O “descontrole” das águas
Por Alessandra Leles Rocha
Em meio as graves e persistentes distorções ideológicas e comportamentais que afligem a sociedade contemporânea, nada mais prudente do que o posicionamento objetivo e esclarecedor dos fatos que teimam em nos impactar, ao invés de considerações superficiais e sem a menor pretensão de alcançar resultados. São diversas as áreas em que esse fenômeno acontece, mas no que tange as questões socioambientais isso se torna ainda mais sério.
Não só no Brasil, mas em todo o mundo, temos acompanhado o crescimento vertiginoso e assustador das chuvas torrenciais. Ainda que existam pessoas imbuídas em manifestar um ceticismo arraigado quanto ao estabelecimento real de uma correlação entre esse fato e a complexa cadeia estrutural que envolve o Efeito Estufa1, a elevação da temperatura no planeta2, o degelo das calotas polares3 e o aumento do volume das águas oceânicas4; ainda sim, não podemos fechar os olhos para o princípio básico do ciclo hidrológico. Movido pelo calor emitido do Sol, o ciclo da água (ou hidrológico) 5 acontece a partir da evaporação dos volumes disponíveis em lagos, nascentes, riachos, rios, represas e no mar, que se condensa na formação de nuvens as quais através da diferença de temperatura e pressão da atmosfera promovem a liquefação do vapor d’água. Sendo assim, se estamos diante de uma transformação nas variáveis que compõem esse ciclo, consequentemente estamos expostos a um volume pluviométrico cada vez maior.

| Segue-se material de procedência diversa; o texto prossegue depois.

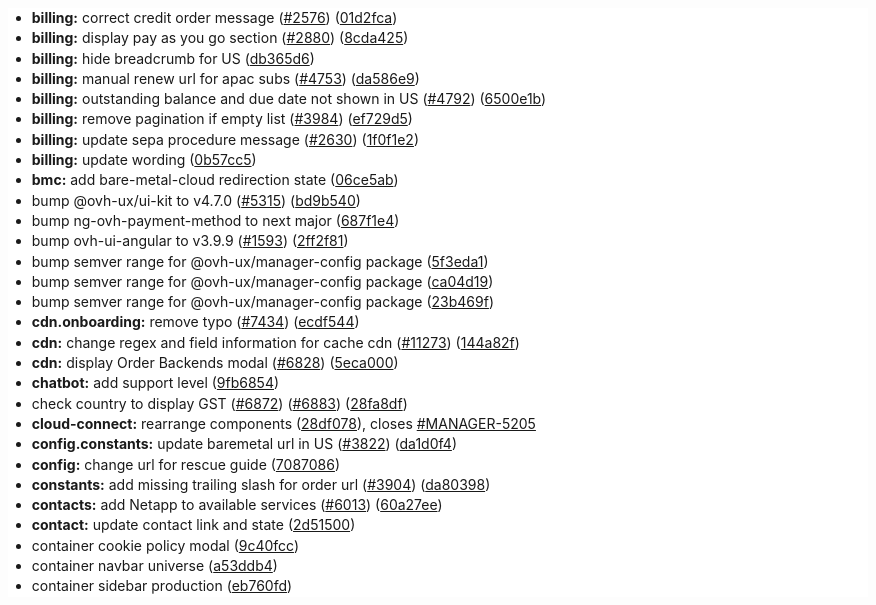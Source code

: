 * **billing:** correct credit order message ([#2576](https://github.com/ovh/manager/issues/2576)) ([01d2fca](https://github.com/ovh/manager/commit/01d2fca400e147708b86bc9b7a74f80ad12a1391))
* **billing:** display pay as you go section ([#2880](https://github.com/ovh/manager/issues/2880)) ([8cda425](https://github.com/ovh/manager/commit/8cda4253003a7cda303ec1be39273ff539e03fc6))
* **billing:** hide breadcrumb for US ([db365d6](https://github.com/ovh/manager/commit/db365d6f41707bc84c3026b9d08397feb7e3243a))
* **billing:** manual renew url for apac subs ([#4753](https://github.com/ovh/manager/issues/4753)) ([da586e9](https://github.com/ovh/manager/commit/da586e9dda77ee81f7fcaeae42767d8fa6bcb3a3))
* **billing:** outstanding balance and due date not shown in US ([#4792](https://github.com/ovh/manager/issues/4792)) ([6500e1b](https://github.com/ovh/manager/commit/6500e1b31b81d04290a5c3fcaf99699ba618b189))
* **billing:** remove pagination if empty list ([#3984](https://github.com/ovh/manager/issues/3984)) ([ef729d5](https://github.com/ovh/manager/commit/ef729d5102d50b547a970725d7da3dbfd55be0b0))
* **billing:** update sepa procedure message ([#2630](https://github.com/ovh/manager/issues/2630)) ([1f0f1e2](https://github.com/ovh/manager/commit/1f0f1e2baece0b38cc8e0c1a80fb44af828c6d93))
* **billing:** update wording ([0b57cc5](https://github.com/ovh/manager/commit/0b57cc51db6d91cea46a736417add6fcf1cc66bb))
* **bmc:** add bare-metal-cloud redirection state ([06ce5ab](https://github.com/ovh/manager/commit/06ce5ab0d73889b83ee01398fa7060577ba70fea))
* bump @ovh-ux/ui-kit to v4.7.0 ([#5315](https://github.com/ovh/manager/issues/5315)) ([bd9b540](https://github.com/ovh/manager/commit/bd9b54015511a001a93866e43c48244fb81af907))
* bump ng-ovh-payment-method to next major ([687f1e4](https://github.com/ovh/manager/commit/687f1e47daefb5c19563c5c434fa281a70be9049))
* bump ovh-ui-angular to v3.9.9 ([#1593](https://github.com/ovh/manager/issues/1593)) ([2ff2f81](https://github.com/ovh/manager/commit/2ff2f813f43453744c5927efc5687a7bb79674e1))
* bump semver range for @ovh-ux/manager-config package ([5f3eda1](https://github.com/ovh/manager/commit/5f3eda16abd4df3b46cdde241c827a1d1d6dc80c))
* bump semver range for @ovh-ux/manager-config package ([ca04d19](https://github.com/ovh/manager/commit/ca04d19b7a038544f1b5e3b211d0a1c3b70a0d5b))
* bump semver range for @ovh-ux/manager-config package ([23b469f](https://github.com/ovh/manager/commit/23b469f6264610c47076da908f688e8069f19c76))
* **cdn.onboarding:** remove typo ([#7434](https://github.com/ovh/manager/issues/7434)) ([ecdf544](https://github.com/ovh/manager/commit/ecdf544d602c0a4a0babcc8c6d2333b78b0dc358))
* **cdn:** change regex and field information for cache cdn ([#11273](https://github.com/ovh/manager/issues/11273)) ([144a82f](https://github.com/ovh/manager/commit/144a82f5e7b3ecf321c7e18bd53fc0a38215d4a4))
* **cdn:** display Order Backends modal ([#6828](https://github.com/ovh/manager/issues/6828)) ([5eca000](https://github.com/ovh/manager/commit/5eca000040b148a1cc197ad4186dd8e614902b08))
* **chatbot:** add support level ([9fb6854](https://github.com/ovh/manager/commit/9fb6854396cec69872c794faefc3f01dcc0f497e))
* check country to display GST ([#6872](https://github.com/ovh/manager/issues/6872)) ([#6883](https://github.com/ovh/manager/issues/6883)) ([28fa8df](https://github.com/ovh/manager/commit/28fa8dfc8e0f7c857cea293a7ba07a308bc025b8))
* **cloud-connect:** rearrange components ([28df078](https://github.com/ovh/manager/commit/28df0780733ad0f06f7f9a479a354cde009c9dfa)), closes [#MANAGER-5205](https://github.com/ovh/manager/issues/MANAGER-5205)
* **config.constants:** update baremetal url in US ([#3822](https://github.com/ovh/manager/issues/3822)) ([da1d0f4](https://github.com/ovh/manager/commit/da1d0f46d2746f555b820f75ff14f7d526bf0347))
* **config:** change url for rescue guide ([7087086](https://github.com/ovh/manager/commit/708708675d78f4ccd758a8551e3728cc0a00625b))
* **constants:** add missing trailing slash for order url ([#3904](https://github.com/ovh/manager/issues/3904)) ([da80398](https://github.com/ovh/manager/commit/da80398751b1c9a82223b19186135ede5659b032))
* **contacts:** add Netapp to available services ([#6013](https://github.com/ovh/manager/issues/6013)) ([60a27ee](https://github.com/ovh/manager/commit/60a27eeb3f6898a0c533c51c5225966ccf53157a))
* **contact:** update contact link and state ([2d51500](https://github.com/ovh/manager/commit/2d5150028b62270442d2d01ec4e2aaf0a4bb887a))
* container cookie policy modal ([9c40fcc](https://github.com/ovh/manager/commit/9c40fcc1a6fe83d8e06874e272d0b4520e0af3e5))
* container navbar universe ([a53ddb4](https://github.com/ovh/manager/commit/a53ddb4116cb052709b601b7b8ea2e6dde3aac9b))
* container sidebar production ([eb760fd](https://github.com/ovh/manager/commit/eb760fd466a6ae1505b67f2c1479c61f3bbb2d25))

Entretanto, especialistas na área teimam em manifestar publicamente, após episódios de grandes prejuízos e destruição que os índices para o determinado período encontram-se dentro do esperado ou, em algumas vezes, superior no contexto da excepcionalidade e de forma pontual. Além de não explicar nem resolver a situação, tais declarações impedem a discussão e a reflexão da sociedade quanto ao seu papel e seus interesses no assunto. Afinal de contas, se não querem admitir a intensificação em níveis visivelmente superiores das chuvas, eles hão de concordar que as demandas urbanas sociais em constante desenvolvimento (crescimento da população, refletindo em ampliação dos serviços básicos de habitação, saúde, emprego, educação, segurança, lazer, alimentação etc.) implicam diretamente na redução das áreas de escoamento e infiltração das águas das chuvas e se apresentam em déficit permanente para impedir a ocorrência de inundações e todos os seus desdobramentos. As políticas de planejamento urbano que deveriam contemplar a sustentabilidade urbanística encontram barreiras de todas as ordens possíveis, tais como: a lentidão no processo de planejamento e gestão dos resíduos sólidos na maioria dos municípios brasileiros, o constante uso e ocupação do solo de forma desordenada alterando sem cerimônias o traçado e as metas socioambientais das cidades, o assoreamento dos fluxos de água que permeiam a geografia das localidades e impossibilitam sua vazão natural.
Já passou da hora de se falar “coisa com coisa”, de chamar à responsabilidade quem é vítima e algoz de si mesmo - ou seja, o ser humano - para um diálogo franco e responsável. De tanto varrer a sujeira sob o tapete e postergar ao futuro uma solução para os problemas reais, é que a vida se aproxima de um limite. O pior já está batendo à nossa porta, queiramos ou não admitir! Choramingar as perdas e creditar culpas às chuvas, não equaciona o desafio; é preciso abrir os olhos e a consciência também para que a enxurrada de impostos pagos seja realmente investida primeiramente na busca de soluções concretas para as demandas urbanas sociais, para que cada indivíduo saiba exatamente a parte que lhe cabe nessa responsabilidade. Se assim não for, continuarão a tapar buracos, distribuir donativos e cobertores, abrir as portas de ginásios e escolas para os desabrigados, procurar desaparecidos em soterramentos, enfim... assistindo as águas caírem e lavarem os sonhos, as esperanças, a dignidade de milhares de cidadãos. Como eu disse anteriormente, não somos os únicos a enfrentar a fúria da Natureza; por isso, não podemos também esperar pela ajuda de outras nações para resolver problemas, os quais poderiam ao menos ser mitigado com o esforço do nosso próprio bom senso e do espírito humanitário.